Obviously I have a future in modeling.

It turns out that ruching is just a fancy word for gathering. I loosely gathered the side by hand, again playing around and pinning until I liked the look.


I remembered that a few of my RTW maternity shirts with side-ruching were stabilized with clear elastic, so when I permanently sewed down my gathers, I did so with clear elastic.

Inside view.

Like my inspiration dress, I incorporated some simple black straps (they're actually elastic!). So my stitches wouldn't show on the outside, I sewed them on before folding down the casing.


I'm always concerned with being able to nurse AB while wearing a dress, and these elastic straps (combined with the elastic casing) are perfect for breastfeeding access.

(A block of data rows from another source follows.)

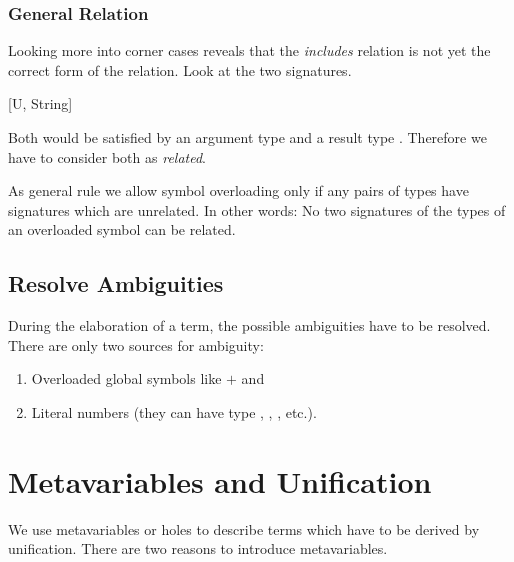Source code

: \subsubsection{General Relation}

Looking more into corner cases reveals that the \emph{includes} relation is not
yet the correct form of the relation. Look at the two signatures.
%
\begin{alba}
    [Int, U]

    [U, String]
\end{alba}

Both would be satisfied by an argument type  and a result type
. Therefore we have to consider both as \emph{related}.

As general rule we allow symbol overloading only if any pairs of types have
signatures which are unrelated. In other words: No two signatures of the types
of an overloaded symbol can be related.










\subsection{Resolve Ambiguities}

During the elaboration of a term, the possible ambiguities have to be resolved.
There are only two sources for ambiguity:
%
\begin{enumerate}

\item Overloaded global symbols like $+$ and 

\item Literal numbers (they can have type , ,
, etc.).

\end{enumerate}








\section{Metavariables and Unification}

We use metavariables or holes to describe terms which have to be derived by
unification. There are two reasons to introduce metavariables.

I love that this dress could easily go to the pool as a cover-up, or could be dressed up with some chunky jewelry and nicer shoes. It's perfect for summer...if only spring would get here first!

2 comments:

  1. What a great dress! I especially liked how you took nursing into account. I wish I had started to sew before I had my kids; it would have made finding maternity and nursing clothes so much easier, I think.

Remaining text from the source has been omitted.